Data excerpts:
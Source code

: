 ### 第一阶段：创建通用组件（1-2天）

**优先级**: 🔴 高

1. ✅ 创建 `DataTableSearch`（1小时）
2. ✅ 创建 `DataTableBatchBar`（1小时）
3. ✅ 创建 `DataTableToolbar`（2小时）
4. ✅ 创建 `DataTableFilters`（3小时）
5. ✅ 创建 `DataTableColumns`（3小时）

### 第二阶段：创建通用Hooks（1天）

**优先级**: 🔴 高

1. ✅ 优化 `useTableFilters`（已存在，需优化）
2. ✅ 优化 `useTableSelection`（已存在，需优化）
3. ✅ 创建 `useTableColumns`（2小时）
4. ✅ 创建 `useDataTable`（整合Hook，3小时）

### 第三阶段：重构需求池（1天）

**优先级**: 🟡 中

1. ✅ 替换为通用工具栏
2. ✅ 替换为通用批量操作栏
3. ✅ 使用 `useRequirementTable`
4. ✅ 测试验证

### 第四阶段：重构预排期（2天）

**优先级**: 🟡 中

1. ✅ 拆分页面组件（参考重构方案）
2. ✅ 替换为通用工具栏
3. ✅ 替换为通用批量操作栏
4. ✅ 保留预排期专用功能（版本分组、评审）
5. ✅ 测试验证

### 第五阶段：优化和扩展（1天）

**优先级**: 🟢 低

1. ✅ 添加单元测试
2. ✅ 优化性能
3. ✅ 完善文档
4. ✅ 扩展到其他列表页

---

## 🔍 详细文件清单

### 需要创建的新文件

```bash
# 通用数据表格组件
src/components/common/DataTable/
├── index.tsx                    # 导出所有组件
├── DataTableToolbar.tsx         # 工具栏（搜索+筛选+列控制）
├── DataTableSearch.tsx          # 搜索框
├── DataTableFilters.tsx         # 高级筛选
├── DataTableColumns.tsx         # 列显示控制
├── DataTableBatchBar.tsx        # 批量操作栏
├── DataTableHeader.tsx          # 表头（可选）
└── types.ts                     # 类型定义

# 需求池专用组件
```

DIRECTIONS FOR THIS TASK:
With "DataTableFilters" as the word to match, copy each line of the records that has it.

ANSWER SPACE:
4. ✅ 创建 `DataTableFilters`（3小时）
├── DataTableFilters.tsx         # 高级筛选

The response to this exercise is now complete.